Application of queueing theory to capacity planning


There are many situations where a service is provided by a limited number of agents; the total time to complete a transaction equals the period of waiting time plus the service time.  Queuing theory has its roots in telephony where a limited number of connections is available to customers to make a call. If the connections are busy then the customer has to wait until a line becomes available. This model can be extended to services such as contact centres, support teams, checking points, etc. This article develops the theory and provides some practical advice for the application of queuing models using spreadsheets.

There are many possible variants, such as priority of service, restrictions on the queue,etc. We shall deal with the most common situation as shown in the diagram.


There are a number of questions that are important for the design of optimal service management systems:

  1. \Pr(T_w > 0) Probability that a customer has to wait
  2. E(T_w) Average waiting time
  3. \Pr(T_w \le \tau) Probability of being served within a target time

To answer these questions we make the following assumptions:

  • The system can accommodate an infinite number of customers
  • The customer does not leave the system until served
  • The arrival rate follows a Poisson process, meaning that the time between customer arrivals is random with mean time \lambda
  • The Service time of each customer is exponentially distributed with mean time 1/\mu
  • The number of servers is s


Let \Pr(k) = probability that there are k customers in the system. The system is in equilibrium when the probability of a customer entering the system is equal to the probability of a customer leaving the system.

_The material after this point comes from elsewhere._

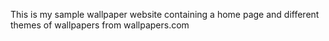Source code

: This is my sample wallpaper website containing a home page and different themes of wallpapers from wallpapers.com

We can analyse this situation by considering the transition between two adjacent states.


The assumption of exponential service times implies that when there are k \le s customers being served the rate at which service completions occur is k\mu and when all servers are busy only the customers that are being served can leave at a rate of s\mu.

These equations can be combined recursively to obtain:

\Pr(k) = \left\{ \begin{array}{cc} \frac{1}{k!}\left(\frac{\lambda}{\mu}\right)^k\Pr(0) & 1 \le k \le s \\ \; & \; \\ \frac{s^s}{s!} \left( \frac{\lambda}{s\mu} \right) ^k \Pr(0) & k \ge s \end{array} \right.

We define following useful quantities:

  • Traffic intensity: a = \lambda/\mu
  • Server utilisation: \rho = a/s

To determine \Pr(0) we use the boundary condition \sum_{j=1}^\infty \Pr(j)=1

Pr(0) = \left[  \sum\limits_{j=0}^{s-1}\frac{a^j}{j!} + \frac{s^s}{s!}\sum\limits_{j=s}^ \infty \left(\frac{a}{s} \right)^j  \right]^{-1}

When \rho <1 the system is in equilibrium and the infinite sum on the right term converges.

\Pr(0) = \left[\sum\limits_{j=0}^{s-1}\frac{a^j}{j!} + \displaystyle\frac{a^s}{(s-1)!(s-a)}\right]^{-1}

The probability distribution for the number of customers in the system is:

\Pr(k) = \left\{ \begin{array}{cc} \frac{a^k}{k!} \Pr(0) & 1 \le k \le s \\ \; & \; \\ \frac{s^s}{s!}\left(\frac{a}{s}\right)^k \Pr(0)= \left( \frac{a}{s} \right)^{k-s} \Pr(s) & k \ge s \end{array} \right.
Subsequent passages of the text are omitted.